Beyond data entry and review considerations alone, developing a meaningful data extraction process for these relational databases is imperative. To generate the kinds of data reports that support data-driven decision making, it is important to be able to extract data in ways that facilitate telling a coherent and complete story. Some systems provide flexibility to data users, such that they can record the same information using different approaches. Many users, for instance, may utilize comment fields to record narrative descriptions of case outcomes, rather than complete specific data entry fields. Yet, to facilitate the accurate aggregate reporting of the various decisions, it is important that information can be located in discrete locations and are completed for every case. For the present study, due to the practical requirements of ongoing local system reform efforts, we selected a finite number of data fields to extract. However, data extractions performed to assess data quality can themselves be limited by the ways in which the users are entering information into the database. If the data extraction relies on underutilized data fields, then the data extraction may not provide a meaningful subset of information by which to assess data quality. Thus, the developers of the data systems must balance the flexibility of the data entry options with the data processing needs. Through training, those entering data can be encouraged to enter the data in the targeted fields, but doing so necessitates careful and early construction of a data processing plan.
This data review process highlighted several barriers to achieving quality juvenile justice system data, many of which mirror problems encountered in data quality improvement efforts in EHR and other administrative data systems. These challenges to obtaining data quality may similarly affect linking justice system data to EHR and, ultimately, may impact the utility of these data in public health initiatives. Thus, each of the following issues should be carefully considered in future efforts to conduct reviews of administrative data quality.
First, despite the support of J-EQUIP in the current project, resources and opportunities to support IT and data entry training in the juvenile justice system are lacking, especially in smaller jurisdictions . Many of our suggestions for improving future data quality of the CMSs are contingent upon available funding and personnel.
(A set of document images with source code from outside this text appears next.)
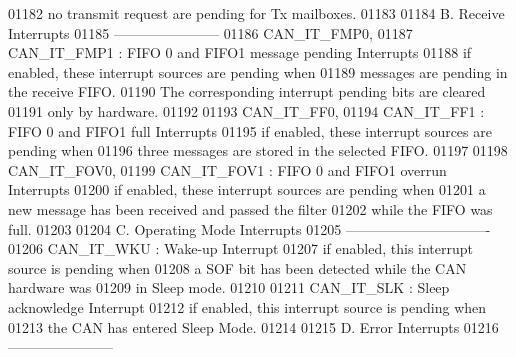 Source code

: \begin{DoxyCode}
01182 \textcolor{comment}{                          no transmit request are pending for Tx mailboxes.      }
01183 \textcolor{comment}{}
01184 \textcolor{comment}{   B. Receive Interrupts}
01185 \textcolor{comment}{  -----------------------          }
01186 \textcolor{comment}{        CAN\_IT\_FMP0,}
01187 \textcolor{comment}{        CAN\_IT\_FMP1    :  FIFO 0 and FIFO1 message pending Interrupts}
01188 \textcolor{comment}{                          if enabled, these interrupt sources are pending when }
01189 \textcolor{comment}{                          messages are pending in the receive FIFO.}
01190 \textcolor{comment}{                          The corresponding interrupt pending bits are cleared }
01191 \textcolor{comment}{                          only by hardware.}
01192 \textcolor{comment}{                }
01193 \textcolor{comment}{        CAN\_IT\_FF0,              }
01194 \textcolor{comment}{        CAN\_IT\_FF1     :  FIFO 0 and FIFO1 full Interrupts}
01195 \textcolor{comment}{                          if enabled, these interrupt sources are pending when}
01196 \textcolor{comment}{                          three messages are stored in the selected FIFO.}
01197 \textcolor{comment}{        }
01198 \textcolor{comment}{        CAN\_IT\_FOV0,        }
01199 \textcolor{comment}{        CAN\_IT\_FOV1    :  FIFO 0 and FIFO1 overrun Interrupts        }
01200 \textcolor{comment}{                          if enabled, these interrupt sources are pending when}
01201 \textcolor{comment}{                          a new message has been received and passed the filter}
01202 \textcolor{comment}{                          while the FIFO was full.}
01203 \textcolor{comment}{}
01204 \textcolor{comment}{   C. Operating Mode Interrupts}
01205 \textcolor{comment}{  -------------------------------          }
01206 \textcolor{comment}{        CAN\_IT\_WKU     :  Wake-up Interrupt}
01207 \textcolor{comment}{                          if enabled, this interrupt source is pending when }
01208 \textcolor{comment}{                          a SOF bit has been detected while the CAN hardware was }
01209 \textcolor{comment}{                          in Sleep mode.}
01210 \textcolor{comment}{                                  }
01211 \textcolor{comment}{        CAN\_IT\_SLK     :  Sleep acknowledge Interrupt}
01212 \textcolor{comment}{                          if enabled, this interrupt source is pending when }
01213 \textcolor{comment}{                          the CAN has entered Sleep Mode.       }
01214 \textcolor{comment}{}
01215 \textcolor{comment}{   D. Error Interrupts }
01216 \textcolor{comment}{  -----------------------         }

\end{DoxyCode}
Fortunately, with increases in initiatives to use administrative data for public health research, there are now free online training courses available that could be implemented in jurisdictions to improve data entry and review .
Second, we learned that it can be time consuming and inefficient to clean administrative data for research purposes . Our efforts required a thorough understanding of both how a youth might be processed through the justice system and the corresponding rules for data entry to accurately track a youth’s process. As in reviews of EHR data, in order to understand patterns observed in the data, including patterns of inconsistencies and missingness, it is necessary to first learn how the data were generated . This important step to improving data quality can be a tedious and lengthy process for data reviewers who may be unaware of the origin, purpose, or structure of individual administrative datasets.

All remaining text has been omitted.